Et pourtant, je continuais à te trouver belle.
Tu m’as expliqué d’une voix douce « C’est pour faire comme les Japonaises ». Je ne comprenais pas, je t’ai regardé d’un air interrogateur. Tu as souri, les yeux dans le vague, quelques instants encore. « Ma première amie sorcière venait du Japon ».
C’était tout, comme si cela suffisait à rendre les choses plus claires.
Plus tard, j’ai compris. En me renseignant, évidemment. Je n’ai jamais eu ta capacité à percer les énigmes à partir de simples phrases. Au Japon, pour ses dix-huit ans, une fille cherche toujours à apprêter sa coiffure afin de paraître pire qu'avant.
Il n’y avait que toi pour appliquer ce dicton une décennie plus tard.
J'ai compris que tu portais le Japon haut dans ton cœur à ce moment-là car j'ai commencé à me renseigner sur ce monde qui t'entourait et ce look étrange que tu arborais, il était tout droit sorti de ces livres qui s'empilaient dans ta chambre. Des mangas. Dis Luna, est-ce que tu m'apprécierais plus encore si je t'avouais que j'avais lu Nana (2) rien que pour toi ? Je me demande si c'est comme ça qu'elle s'appelait, ton amie, la belle Japonais.... Nana.

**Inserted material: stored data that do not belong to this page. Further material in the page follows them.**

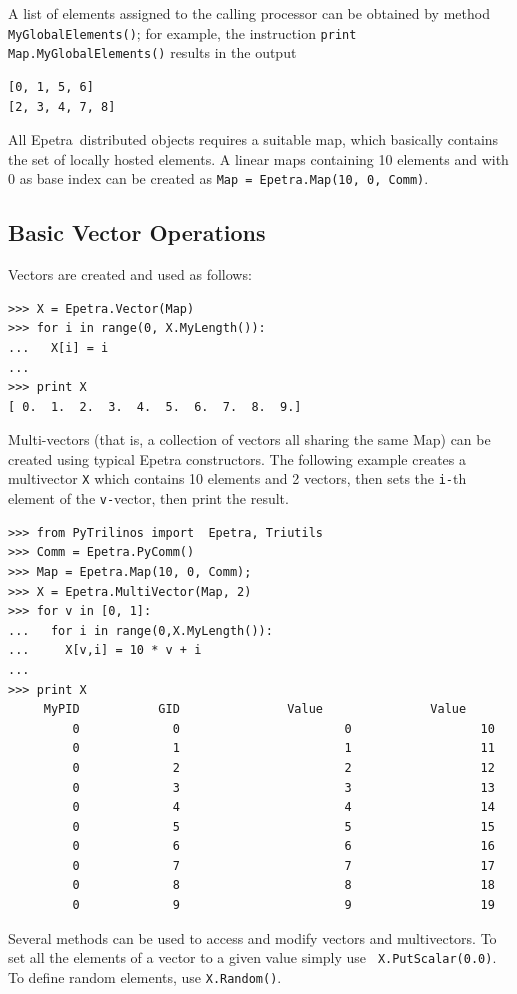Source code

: \documentclass[10pt,relax]{SANDreport}
\newcommand{\epetra}{{Epetra}}
\begin{document}
A list of elements assigned to the calling processor can be obtained by method
\verb!MyGlobalElements()!; for example, the instruction 
{\tt print Map.MyGlobalElements()} results in the output
\begin{verbatim}
[0, 1, 5, 6]
[2, 3, 4, 7, 8]
\end{verbatim}


\medskip

All \epetra\ distributed objects requires a suitable map, which basically
contains the set of locally hosted elements. A linear maps containing 10
elements and with 0 as base index can be created as 
\verb!Map = Epetra.Map(10, 0, Comm)!. 

\subsection{Basic Vector Operations}
\label{sec:vectors}

Vectors are created and used as follows:
\begin{verbatim}
>>> X = Epetra.Vector(Map)
>>> for i in range(0, X.MyLength()):
...   X[i] = i
... 
>>> print X
[ 0.  1.  2.  3.  4.  5.  6.  7.  8.  9.]
\end{verbatim}

Multi-vectors (that is, a collection of vectors all sharing the
same Map) can be created using typical Epetra
constructors. The following example creates a multivector {\tt X} which
contains 10 elements and 2 vectors, then sets the {\tt i-}th element of the
{\tt v-}vector, then print the result.
\begin{verbatim}
>>> from PyTrilinos import  Epetra, Triutils
>>> Comm = Epetra.PyComm()
>>> Map = Epetra.Map(10, 0, Comm);
>>> X = Epetra.MultiVector(Map, 2)
>>> for v in [0, 1]:
...   for i in range(0,X.MyLength()):
...     X[v,i] = 10 * v + i
...
>>> print X
     MyPID           GID               Value               Value  
         0             0                       0                  10
         0             1                       1                  11
         0             2                       2                  12
         0             3                       3                  13
         0             4                       4                  14
         0             5                       5                  15
         0             6                       6                  16
         0             7                       7                  17
         0             8                       8                  18
         0             9                       9                  19
\end{verbatim}
Several methods can be used to access and modify vectors and multivectors.
To set all the elements of a vector to a given value simply use {\tt
  X.PutScalar(0.0)}. To define random elements, use {\tt X.Random()}.
\end{document}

En attendant, tu étais là, face à moi, avec cette allure ridicule qui autrefois m’aurait repoussée. Je t’ai tendu mon bras droit auquel tu t’es raccrochée avec l’enthousiasme de nos jeunes années. Tu t’es mise à claudiquer et j’ai dû faire de même, pour ne pas perdre le rythme. C’était complètement absurde.

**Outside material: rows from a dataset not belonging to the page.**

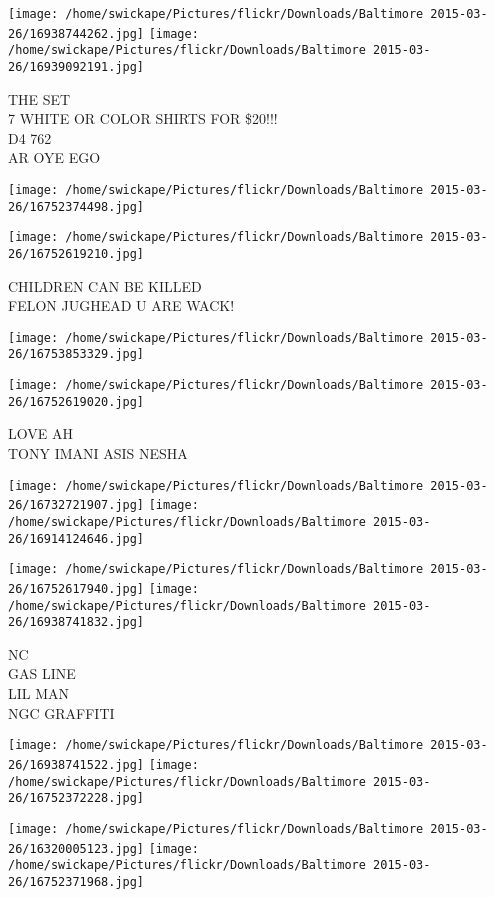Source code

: \documentclass[10pt,letterpaper]{article}
\begin{document}
\texttt{[image: /home/swickape/Pictures/flickr/Downloads/Baltimore 2015-03-26/16938744262.jpg]}
\texttt{[image: /home/swickape/Pictures/flickr/Downloads/Baltimore 2015-03-26/16939092191.jpg]}

THE SET\\
7 WHITE OR COLOR SHIRTS FOR \$20!!!\\
D4 762\\
AR OYE EGO
\pagebreak

\texttt{[image: /home/swickape/Pictures/flickr/Downloads/Baltimore 2015-03-26/16752374498.jpg]}

\vspace{0.25in}
\texttt{[image: /home/swickape/Pictures/flickr/Downloads/Baltimore 2015-03-26/16752619210.jpg]}

CHILDREN CAN BE KILLED\\
FELON JUGHEAD U ARE WACK!
\pagebreak

\texttt{[image: /home/swickape/Pictures/flickr/Downloads/Baltimore 2015-03-26/16753853329.jpg]}

\vspace{0.25in}
\texttt{[image: /home/swickape/Pictures/flickr/Downloads/Baltimore 2015-03-26/16752619020.jpg]}

LOVE AH\\
TONY IMANI ASIS NESHA
\pagebreak

\texttt{[image: /home/swickape/Pictures/flickr/Downloads/Baltimore 2015-03-26/16732721907.jpg]}
\texttt{[image: /home/swickape/Pictures/flickr/Downloads/Baltimore 2015-03-26/16914124646.jpg]}

\texttt{[image: /home/swickape/Pictures/flickr/Downloads/Baltimore 2015-03-26/16752617940.jpg]}
\texttt{[image: /home/swickape/Pictures/flickr/Downloads/Baltimore 2015-03-26/16938741832.jpg]}

NC\\
GAS LINE\\
LIL MAN\\
NGC GRAFFITI
\pagebreak

\texttt{[image: /home/swickape/Pictures/flickr/Downloads/Baltimore 2015-03-26/16938741522.jpg]}
\texttt{[image: /home/swickape/Pictures/flickr/Downloads/Baltimore 2015-03-26/16752372228.jpg]}

\texttt{[image: /home/swickape/Pictures/flickr/Downloads/Baltimore 2015-03-26/16320005123.jpg]}
\texttt{[image: /home/swickape/Pictures/flickr/Downloads/Baltimore 2015-03-26/16752371968.jpg]}
\end{document}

A la fin de la soirée, nous avons rejoint la Tour d’Astronomie, difficilement remise des assauts de l’été. Les flocons tombaient, tu regardais les astres. Je regardais les flocons, moi, ils se mélangeaient à tes cheveux, à cette coupe ridicule. Ça te donnait une allure encore plus étrange, ces bouts blancs de neige dans tes cheveux blonds. Comment était-ce possible d’être aussi grotesque ?

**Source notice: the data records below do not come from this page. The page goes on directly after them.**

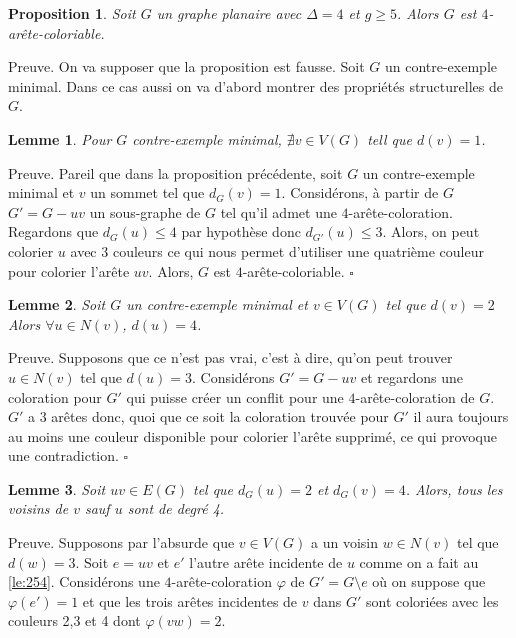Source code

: \documentclass[10pt,a4paper]{article}
\newtheorem{proposition}{Proposition}
\newtheorem{lemme}{Lemme}
\newcommand{\ep}{{\hfill $\square$}}
\begin{document}
\begin{proposition}
Soit $G$ un graphe planaire avec $\Delta = 4$ et $g \geq 5$. Alors $G$ est $4$-arête-coloriable.
\end{proposition}

Preuve. On va supposer que la proposition est fausse. Soit $G$ un contre-exemple minimal. Dans ce cas aussi on va d'abord montrer des propriétés structurelles de $G$.

\begin{lemme}
Pour $G$ contre-exemple minimal,  $\nexists v \in V(G)$ tell que $d(v) = 1$.
\end{lemme}

Preuve.
Pareil que dans la proposition précédente, soit $G$ un contre-exemple minimal et $v$ un sommet tel que $d_G(v) = 1$. Considérons, à partir de $G$ $G' = G-uv$ un sous-graphe de $G$ tel qu'il admet une $4$-arête-coloration. Regardons que $d_G(u) \leq 4$ par hypothèse donc $d_{G'}(u) \leq 3$. Alors, on peut colorier $u$ avec $3$ couleurs ce qui nous permet d'utiliser une quatrième couleur pour colorier l'arête $uv$. Alors, $G$ est $4$-arête-coloriable.
\ep

\begin{lemme}
Soit $G$ un contre-exemple minimal et $v \in V(G)$ tel que $d(v) = 2$ Alors $\forall u \in N(v)$, $d(u) = 4$.
\label{le:23}
\end{lemme} 

Preuve.
Supposons que ce n'est pas vrai, c'est à dire, qu'on peut trouver $u \in N(v)$ tel que $d(u) = 3$. Considérons $G' = G-uv$ et regardons une coloration pour $G'$ qui puisse créer un conflit pour une $4$-arête-coloration de $G$. $G'$ a 3 arêtes donc, quoi que ce soit la coloration trouvée pour $G'$ il aura toujours au moins une couleur disponible pour colorier l'arête supprimé, ce qui provoque une contradiction.
\ep

\begin{lemme}
Soit $uv \in E(G)$ tel que $d_G(u) = 2$ et $d_G(v) = 4$. Alors, tous les voisins de $v$ sauf $u$ sont de degré 4.
\label{le:243}
\end{lemme}

Preuve.
Supposons par l'absurde que $v \in V(G)$ a un voisin $w \in N(v)$ tel que $d(w) = 3$. Soit $e = uv$ et $e'$ l'autre arête incidente de $u$ comme on a fait au \ref{le:254}. Considérons une $4$-arête-coloration $\varphi$ de $G' = G \setminus e$  où on suppose que $\varphi(e') = 1$ et que les trois arêtes incidentes de $v$ dans $G'$ sont coloriées avec les couleurs 2,3 et 4 dont $\varphi(vw) = 2$. 
\end{document}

J’ai voulu t’embrasser. Tout le système solaire me poussait à le faire. Le vent m’envoyait dans ta direction. Ce n’était pas moi. J’étais une victime de la Nature. De ta Nature. Elle ne pouvait qu’être tienne tellement vous vous accordiez parfaitement.
Tu ne bougeais plus, tu inspirais simplement l’air qui décoiffait déjà ta coiffure absurde. De mes mains tremblantes, j’ai dégagé ton visage de ces cheveux rebelles. Tu m’as laissé faire, imperturbable. Alors j’ai cru que tu approuvais. J’ai approché mes lèvres des tiennes. Le mouvement était long, comme si le temps s’était soudainement arrêté.
Tu as détourné la tête en pointant vers le ciel :
« Regarde ! »
Je ne sais pas si tu avais pris peur en voyant mes lèvres ou si tu ne les avais même pas remarquées. Mais j’ai ri. Tu avais raison, Luna. C’était bien mieux ainsi.